==== Data for this exercise ====

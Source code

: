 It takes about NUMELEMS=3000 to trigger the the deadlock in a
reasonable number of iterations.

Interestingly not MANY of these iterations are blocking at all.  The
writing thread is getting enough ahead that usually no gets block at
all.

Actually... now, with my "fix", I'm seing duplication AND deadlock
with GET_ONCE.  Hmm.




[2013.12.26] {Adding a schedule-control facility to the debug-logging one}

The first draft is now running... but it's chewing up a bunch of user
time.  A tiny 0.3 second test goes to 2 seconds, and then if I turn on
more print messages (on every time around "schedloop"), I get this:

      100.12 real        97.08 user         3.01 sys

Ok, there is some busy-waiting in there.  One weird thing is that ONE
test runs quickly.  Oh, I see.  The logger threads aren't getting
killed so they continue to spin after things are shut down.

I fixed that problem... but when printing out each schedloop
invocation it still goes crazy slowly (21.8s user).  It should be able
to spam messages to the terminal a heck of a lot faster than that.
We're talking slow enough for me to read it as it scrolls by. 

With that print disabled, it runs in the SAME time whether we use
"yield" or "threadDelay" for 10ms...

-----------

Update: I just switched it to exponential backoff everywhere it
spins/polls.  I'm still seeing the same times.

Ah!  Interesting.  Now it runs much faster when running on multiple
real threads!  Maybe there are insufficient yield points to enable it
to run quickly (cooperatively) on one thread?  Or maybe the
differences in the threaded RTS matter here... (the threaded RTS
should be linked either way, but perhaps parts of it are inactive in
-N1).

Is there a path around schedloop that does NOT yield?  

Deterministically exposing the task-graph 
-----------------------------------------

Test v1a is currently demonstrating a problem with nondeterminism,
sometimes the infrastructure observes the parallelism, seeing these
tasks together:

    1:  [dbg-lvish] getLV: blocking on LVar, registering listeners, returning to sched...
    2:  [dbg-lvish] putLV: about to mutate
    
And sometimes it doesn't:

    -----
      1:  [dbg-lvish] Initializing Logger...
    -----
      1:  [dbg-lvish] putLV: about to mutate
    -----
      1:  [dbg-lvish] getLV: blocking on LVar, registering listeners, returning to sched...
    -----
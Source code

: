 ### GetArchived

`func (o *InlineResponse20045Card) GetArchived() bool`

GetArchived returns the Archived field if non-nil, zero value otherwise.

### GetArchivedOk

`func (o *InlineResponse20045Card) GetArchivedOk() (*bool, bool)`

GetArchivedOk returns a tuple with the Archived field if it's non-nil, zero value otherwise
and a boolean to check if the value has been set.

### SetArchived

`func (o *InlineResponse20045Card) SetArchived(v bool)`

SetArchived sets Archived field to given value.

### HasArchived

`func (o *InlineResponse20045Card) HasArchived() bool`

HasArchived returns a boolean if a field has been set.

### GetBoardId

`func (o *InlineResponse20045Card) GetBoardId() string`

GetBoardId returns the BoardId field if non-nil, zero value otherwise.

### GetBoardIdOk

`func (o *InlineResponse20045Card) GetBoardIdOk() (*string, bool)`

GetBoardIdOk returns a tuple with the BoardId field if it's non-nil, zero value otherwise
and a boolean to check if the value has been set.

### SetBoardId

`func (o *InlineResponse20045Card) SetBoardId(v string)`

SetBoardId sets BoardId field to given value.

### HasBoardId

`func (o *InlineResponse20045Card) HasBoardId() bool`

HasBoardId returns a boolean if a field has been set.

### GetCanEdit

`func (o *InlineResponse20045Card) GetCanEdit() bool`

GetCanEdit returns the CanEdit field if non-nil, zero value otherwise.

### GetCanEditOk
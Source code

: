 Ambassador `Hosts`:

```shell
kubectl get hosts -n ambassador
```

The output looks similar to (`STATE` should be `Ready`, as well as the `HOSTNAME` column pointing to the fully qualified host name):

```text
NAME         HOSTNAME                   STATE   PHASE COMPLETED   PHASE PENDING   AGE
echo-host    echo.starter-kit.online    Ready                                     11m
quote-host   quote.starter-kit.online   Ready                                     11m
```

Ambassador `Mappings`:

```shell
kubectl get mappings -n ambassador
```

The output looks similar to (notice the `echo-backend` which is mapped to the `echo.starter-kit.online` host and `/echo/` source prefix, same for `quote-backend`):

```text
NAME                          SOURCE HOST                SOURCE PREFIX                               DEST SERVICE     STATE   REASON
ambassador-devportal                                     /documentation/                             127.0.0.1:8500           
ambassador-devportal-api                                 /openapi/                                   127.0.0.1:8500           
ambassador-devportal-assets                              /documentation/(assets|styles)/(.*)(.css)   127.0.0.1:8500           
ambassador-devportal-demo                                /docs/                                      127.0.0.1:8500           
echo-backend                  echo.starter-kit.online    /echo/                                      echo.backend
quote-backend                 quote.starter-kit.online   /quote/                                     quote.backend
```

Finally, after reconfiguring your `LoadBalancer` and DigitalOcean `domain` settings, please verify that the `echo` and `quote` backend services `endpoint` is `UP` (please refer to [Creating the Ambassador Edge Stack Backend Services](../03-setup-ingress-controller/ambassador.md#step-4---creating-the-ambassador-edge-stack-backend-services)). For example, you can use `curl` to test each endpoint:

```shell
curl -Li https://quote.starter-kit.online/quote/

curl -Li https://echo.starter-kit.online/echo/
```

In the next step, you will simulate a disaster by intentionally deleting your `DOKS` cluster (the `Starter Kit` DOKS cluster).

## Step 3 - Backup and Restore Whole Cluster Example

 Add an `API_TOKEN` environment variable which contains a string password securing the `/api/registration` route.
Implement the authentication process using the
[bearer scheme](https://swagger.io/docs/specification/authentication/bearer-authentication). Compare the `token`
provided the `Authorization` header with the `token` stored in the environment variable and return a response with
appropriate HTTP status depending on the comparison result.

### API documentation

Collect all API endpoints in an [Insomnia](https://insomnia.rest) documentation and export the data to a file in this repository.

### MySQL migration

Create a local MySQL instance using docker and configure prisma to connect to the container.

====

What the task requires:
Please give back only the lines between the first line of the entries and the line with "Ok, there is", both ends included, word for word.

Task solution:
Source code

: It takes about NUMELEMS=3000 to trigger the the deadlock in a
reasonable number of iterations.

Interestingly not MANY of these iterations are blocking at all.  The
writing thread is getting enough ahead that usually no gets block at
all.

Actually... now, with my "fix", I'm seing duplication AND deadlock
with GET_ONCE.  Hmm.




[2013.12.26] {Adding a schedule-control facility to the debug-logging one}

The first draft is now running... but it's chewing up a bunch of user
time.  A tiny 0.3 second test goes to 2 seconds, and then if I turn on
more print messages (on every time around "schedloop"), I get this:

      100.12 real        97.08 user         3.01 sys

Ok, there is some busy-waiting in there.  One weird thing is that ONE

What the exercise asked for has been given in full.